Being so high in the air with no earth to till or fauna to domesticate, you can imagine the diet of such a society is very limited and specific. Fowl, of course, is a major part–goose being the most desirable with its juicy fat (did you know the bar-headed goose is the highest flying bird, reaching heights of nearly 21,120 ft?)–and I imagine eggs would be too, though not mentioned specifically that I can remember–I assume birds would not only be hunted but also breed for meat and eggs. Being a people of the sky, birds are not only consumed, but mimicked in their mode of transportation (the people use wings/gliders to get around), and have become a part of the cultural identity and superstitions of the society. Birds are eaten, yes, but you are never to break a wing bone as it is considered terrible luck (though we learn that one portion of the society sets themselves above this. Dun, dun, dun!).
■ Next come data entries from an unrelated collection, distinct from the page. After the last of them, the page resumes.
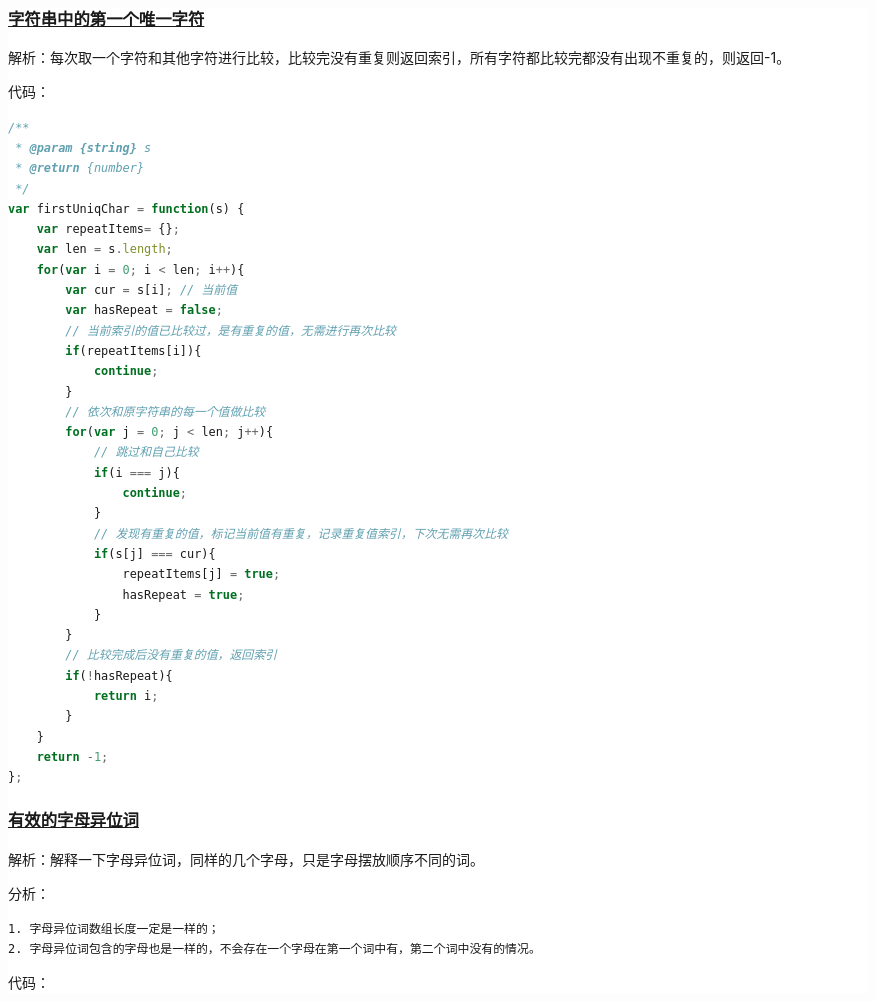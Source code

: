 ### [字符串中的第一个唯一字符](https://leetcode-cn.com/explore/interview/card/top-interview-questions-easy/5/strings/34/)

解析：每次取一个字符和其他字符进行比较，比较完没有重复则返回索引，所有字符都比较完都没有出现不重复的，则返回-1。

代码：

```javascript
/**
 * @param {string} s
 * @return {number}
 */
var firstUniqChar = function(s) {
	var repeatItems= {};
    var len = s.length;
    for(var i = 0; i < len; i++){
        var cur = s[i]; // 当前值
        var hasRepeat = false;
        // 当前索引的值已比较过，是有重复的值，无需进行再次比较
        if(repeatItems[i]){
            continue;
        }
        // 依次和原字符串的每一个值做比较
        for(var j = 0; j < len; j++){
            // 跳过和自己比较
            if(i === j){
                continue;
            }
            // 发现有重复的值，标记当前值有重复，记录重复值索引，下次无需再次比较
            if(s[j] === cur){
                repeatItems[j] = true;
                hasRepeat = true;
            }
        }
        // 比较完成后没有重复的值，返回索引
        if(!hasRepeat){
            return i;
        }
    }
    return -1;
};
```

### [有效的字母异位词](https://leetcode-cn.com/explore/interview/card/top-interview-questions-easy/5/strings/35/)

解析：解释一下字母异位词，同样的几个字母，只是字母摆放顺序不同的词。

分析：

	1. 字母异位词数组长度一定是一样的；
 	2. 字母异位词包含的字母也是一样的，不会存在一个字母在第一个词中有，第二个词中没有的情况。

代码：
We also learn that there are towers that keep bees and harvest honey, and towers that trade in various spices (the bees and spices sometimes mingling to create what I am sure is very delicious honey). We know that there are stone fruits (examples being peaches, cherries, apricots, plums, though none are mentioned by name, only category), as well as apples and blackberries (blackberries I can see, being bushes and vines, but where do they keep the trees?). Tea is also very prevalent and is used not only for drink but also for dye. Chicory specifically is mentioned, as a tea as well as to chew on. Graincakes are noted, but not what kind of grains are used to make them, so for the recipe below I chose oats and the like, as that's what I had on hand and I couldn't imagine how a tower society could manage rice, though I have no idea how they could grow and harvest other grains either...It's all a big mystery! (like, how do you get rainwater if you live above the clouds and are terrified to go down there? Hmm...) I would love to pick Fran's brain about it, but it's not pertinent to the progression of story; these are simply things I think about. ;) I'm just so intrigued! Can't wait for the next book, to potentially learn more of this background info or to discover new foods!
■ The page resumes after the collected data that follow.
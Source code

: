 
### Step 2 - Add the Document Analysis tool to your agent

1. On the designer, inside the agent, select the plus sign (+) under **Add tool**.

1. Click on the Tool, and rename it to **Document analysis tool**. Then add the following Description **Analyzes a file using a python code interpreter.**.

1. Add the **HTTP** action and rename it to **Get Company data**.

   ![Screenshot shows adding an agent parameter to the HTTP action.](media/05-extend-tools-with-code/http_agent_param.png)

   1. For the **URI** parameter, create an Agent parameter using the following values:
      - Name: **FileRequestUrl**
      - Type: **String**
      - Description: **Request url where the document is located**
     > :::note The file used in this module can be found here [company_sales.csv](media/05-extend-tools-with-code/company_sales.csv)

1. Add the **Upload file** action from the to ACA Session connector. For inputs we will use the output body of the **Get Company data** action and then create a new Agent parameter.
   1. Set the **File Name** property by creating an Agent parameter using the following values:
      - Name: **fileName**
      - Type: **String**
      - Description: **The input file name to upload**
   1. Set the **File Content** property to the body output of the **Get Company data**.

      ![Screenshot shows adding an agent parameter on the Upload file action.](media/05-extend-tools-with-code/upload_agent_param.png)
Fran Wilde is also the creator of "Cooking the Books", an interview series made up of written essays/interviews and podcast episodes that bring together genre fiction authors and food! Be sure to check out the episode in which Fran talks about Updraft!
1/2 Cup Blackberries
1/2 Cup Apple Cider or Juice
3 Tbsp. Honey
2 tsp. Oil, such as Hazelnut Oil
1 tsp. Apple Cider Vinegar
1 tsp. Allspice
1 Cup Rolled Oats or Barley or other similar grain–or mix them up!
1/2 Cup Apple Cider or Juice
1/2 Small Red Apple, chopped into about 1/8" pieces (no need to peel)
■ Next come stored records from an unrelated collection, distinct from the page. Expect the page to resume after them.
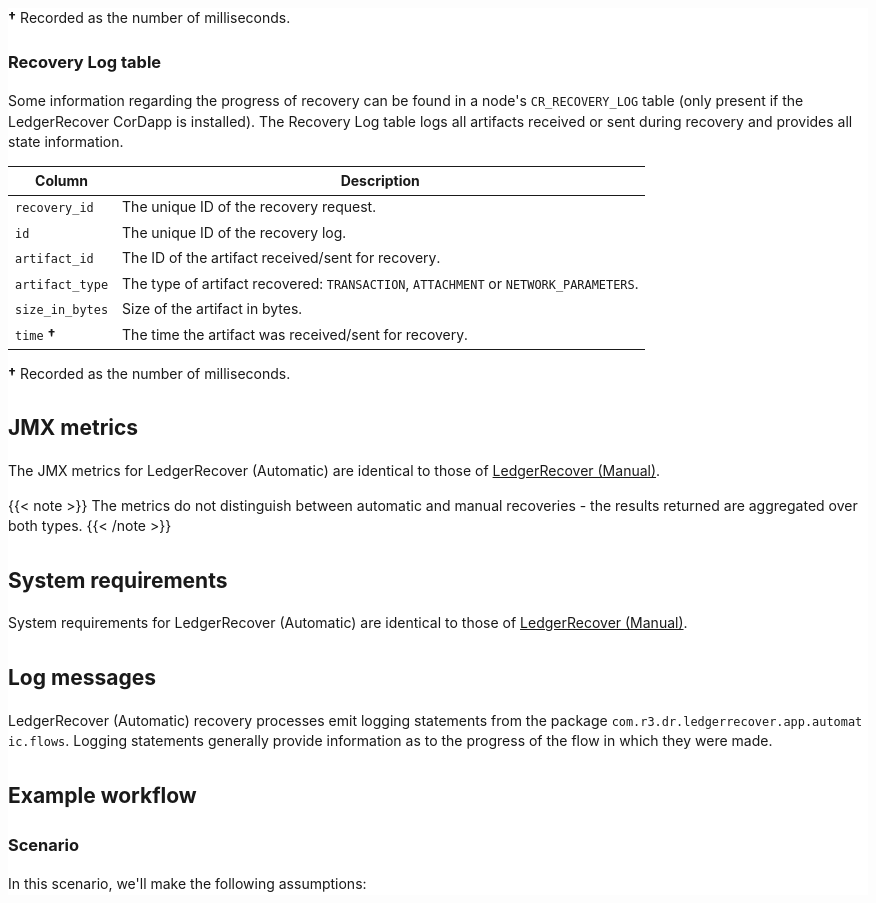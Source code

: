 **&dagger;** Recorded as the number of milliseconds.

### Recovery Log table

Some information regarding the progress of recovery can be found in a node's `CR_RECOVERY_LOG` table (only present if the LedgerRecover CorDapp is installed). The Recovery Log table logs all artifacts received or sent during recovery and provides all state information.

|Column|Description|
|-|-|
|`recovery_id`|The unique ID of the recovery request.|
|`id`|The unique ID of the recovery log.|
|`artifact_id`|The ID of the artifact received/sent for recovery.|
|`artifact_type`|The type of artifact recovered: `TRANSACTION`, `ATTACHMENT` or `NETWORK_PARAMETERS`.|
|`size_in_bytes`|Size of the artifact in bytes.|
|`time` **&dagger;**|The time the artifact was received/sent for recovery.|

**&dagger;** Recorded as the number of milliseconds.

## JMX metrics

The JMX metrics for LedgerRecover (Automatic) are identical to those of [LedgerRecover (Manual)](ledger-recovery-manual.md#JMX-Metrics).

{{< note >}}
The metrics do not distinguish between automatic and manual recoveries - the results returned are aggregated over both types.
{{< /note >}}

## System requirements

System requirements for LedgerRecover (Automatic) are identical to those of [LedgerRecover (Manual)](ledger-recovery-manual.md#System-Requirements).

## Log messages

LedgerRecover (Automatic) recovery processes emit logging statements from the package `com.r3.dr.ledgerrecover.app.automatic.flows`. Logging statements generally provide information as to the progress of the flow in which they were made.

## Example workflow

### Scenario

In this scenario, we'll make the following assumptions:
2 Eggs, well beaten (make sure the whites are completely broken up)
1. Reduction: Combine the blackberries , apple cider (or juice), & honey in a small pot over medium heat & bring to a simmer, stirring often. Mash the blackberries with your stirring spoon & cook the mixture until thick & reduced at least by half. Set a mesh strainer over a bowl. Remove the blackberry reduction from heat & pour into the strainer. Stir the mixture so that smooth blackberry sauce falls to the bowl below (make sure you scrape the bottom of the strainer) & the seeds & pulp are left in the strainer to discard. Whisk the oil, vinegar, & spice into the blackberry sauce & set aside to cool. Once cool, pour it into a plastic sandwich baggie.
2. Graincakes: Combine the grains, apple cider (or juice), & apple pieces in a liquid measuring cup & heat for 30 seconds in the microwave, & then stir. Pour the beaten eggs into the grain mixture & stir to combine thoroughly. Heat a little bit of oil (or goose fat!) in a pan on medium heat & swirl it around. Once it's lightly sizzling spoon about a 1/3 cup-worth of the egg/grain mixture into the center of the pan. Let cook for a couple of minutes, until golden brown & then flip & cook until that side is golden brown. Remove from the pan & lay on a paper towel-lined plate. Put a little more oil in the pan if needed & repeat the cooking process until all of the mixture is used up.
3. To Serve: Lay a few of the apple graincakes on a plate & drizzle with honey. Snip one of the corners of the baggie containing the blackberry reduction sauce to create a tiny hole & drizzle the sauce over the cakes (I made a zig zag pattern, but it would probably be prettier & more symbolic if you did swirls, like wind). Eat with your hands or a fork made of bone (or applewood?) because metal is scarce & precious. Best served fresh & warm & with chicory tea if you have it.